Georgia news reports that an Atlanta-area school fired a Muslim employee for requesting time to pray. According to reports, the school district stated that she falsified her job application, then was terminated when she requested that the school accommodate her prayer schedule. The complaint remains under investigation.
This lawsuit raises the issue of what is an employer's responsibility to accommodate a worker's religious beliefs and what constitutes discrimination. Pursuant to Title VII of the Civil Rights Act of 1964, an employer may not discriminate against a worker based on their religion. This means that your employer cannot take negative employment actions against you because of your religion, harass you based on your beliefs, or retaliate against you for complaining about religious discrimination. Three separate components exist under religious discrimination laws.
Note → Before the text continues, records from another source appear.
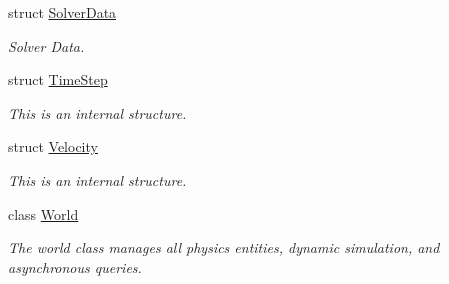 \begin{DoxyCompactItemize}
struct \hyperlink{struct_farseer_physics_1_1_dynamics_1_1_solver_data}{Solver\+Data}
\begin{DoxyCompactList}\small\item\em Solver Data. \end{DoxyCompactList}\item 
struct \hyperlink{struct_farseer_physics_1_1_dynamics_1_1_time_step}{Time\+Step}
\begin{DoxyCompactList}\small\item\em This is an internal structure. \end{DoxyCompactList}\item 
struct \hyperlink{struct_farseer_physics_1_1_dynamics_1_1_velocity}{Velocity}
\begin{DoxyCompactList}\small\item\em This is an internal structure. \end{DoxyCompactList}\item 
class \hyperlink{class_farseer_physics_1_1_dynamics_1_1_world}{World}
\begin{DoxyCompactList}\small\item\em The world class manages all physics entities, dynamic simulation, and asynchronous queries. \end{DoxyCompactList}\end{DoxyCompactItemize}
First, your employer must make reasonable efforts to accommodate your religious beliefs and practices in the workplace. This means if your religion calls for wearing certain clothing or praying at certain time, your employer must take steps to "reasonably" accommodate you. In some cases, your employer may argue that is it prohibitively expensive for it to do so, or that a practice interfere with the business operations as a defense against the accommodation. However, where the accommodation is “reasonable” then your employer must make an effort to honor your request.
Additionally, your employer may not impose its religious views on you or permit your co-employees to impose their religious views on you. This means your employer cannot require you to follow the same religion as others or attend prayer services of their choosing. Further, your employer can't fire you or take other negative action against you based on your religion.